• Task prompt:
Could you copy exactly the lines from the one containing "2. [Three-Tier Test" through the last line of the records below, and nothing else?

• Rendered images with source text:

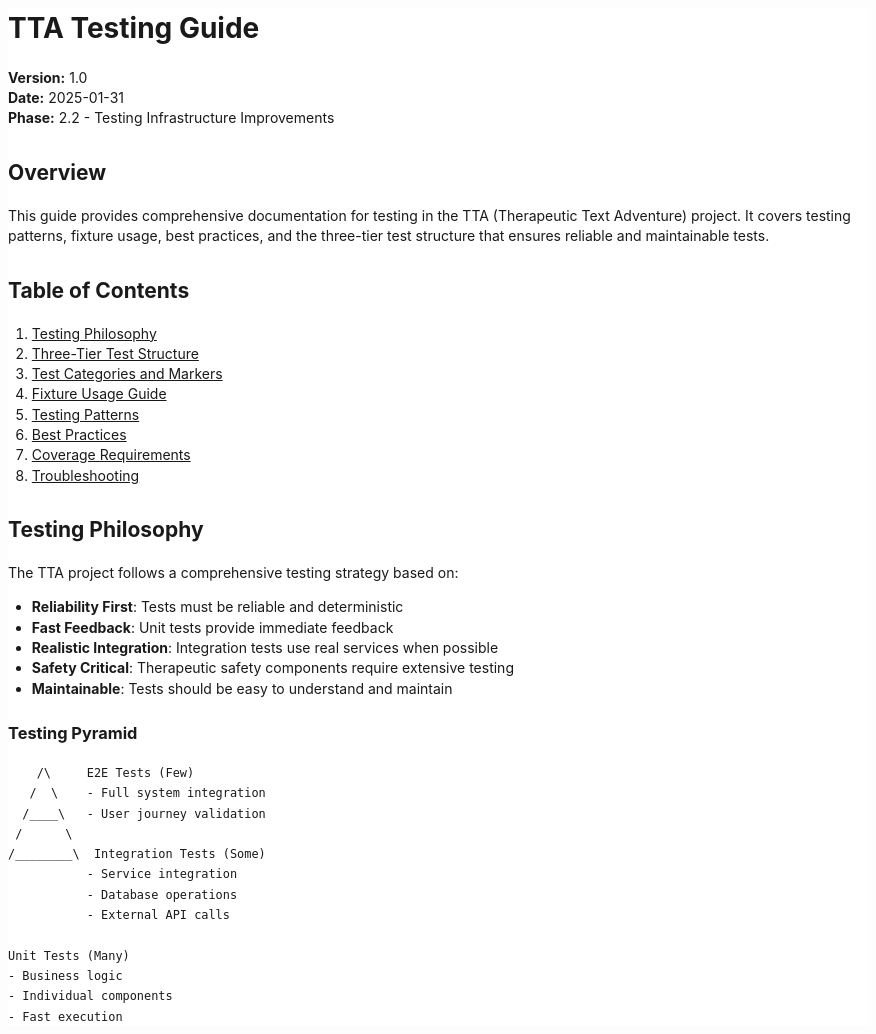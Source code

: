 # TTA Testing Guide

**Version:** 1.0  
**Date:** 2025-01-31  
**Phase:** 2.2 - Testing Infrastructure Improvements

## Overview

This guide provides comprehensive documentation for testing in the TTA (Therapeutic Text Adventure) project. It covers testing patterns, fixture usage, best practices, and the three-tier test structure that ensures reliable and maintainable tests.

## Table of Contents

1. [Testing Philosophy](#testing-philosophy)
2. [Three-Tier Test Structure](#three-tier-test-structure)
3. [Test Categories and Markers](#test-categories-and-markers)
4. [Fixture Usage Guide](#fixture-usage-guide)
5. [Testing Patterns](#testing-patterns)
6. [Best Practices](#best-practices)
7. [Coverage Requirements](#coverage-requirements)
8. [Troubleshooting](#troubleshooting)

## Testing Philosophy

The TTA project follows a comprehensive testing strategy based on:

- **Reliability First**: Tests must be reliable and deterministic
- **Fast Feedback**: Unit tests provide immediate feedback
- **Realistic Integration**: Integration tests use real services when possible
- **Safety Critical**: Therapeutic safety components require extensive testing
- **Maintainable**: Tests should be easy to understand and maintain

### Testing Pyramid

```
    /\     E2E Tests (Few)
   /  \    - Full system integration
  /____\   - User journey validation
 /      \  
/________\  Integration Tests (Some)
           - Service integration
           - Database operations
           - External API calls

Unit Tests (Many)
- Business logic
- Individual components
- Fast execution
```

• Output of the task:
2. [Three-Tier Test Structure](#three-tier-test-structure)
3. [Test Categories and Markers](#test-categories-and-markers)
4. [Fixture Usage Guide](#fixture-usage-guide)
5. [Testing Patterns](#testing-patterns)
6. [Best Practices](#best-practices)
7. [Coverage Requirements](#coverage-requirements)
8. [Troubleshooting](#troubleshooting)

## Testing Philosophy

The TTA project follows a comprehensive testing strategy based on:

- **Reliability First**: Tests must be reliable and deterministic
- **Fast Feedback**: Unit tests provide immediate feedback
- **Realistic Integration**: Integration tests use real services when possible
- **Safety Critical**: Therapeutic safety components require extensive testing
- **Maintainable**: Tests should be easy to understand and maintain

### Testing Pyramid

```
    /\     E2E Tests (Few)
   /  \    - Full system integration
  /____\   - User journey validation
 /      \  
/________\  Integration Tests (Some)
           - Service integration
           - Database operations
           - External API calls

Unit Tests (Many)
- Business logic
- Individual components
- Fast execution
```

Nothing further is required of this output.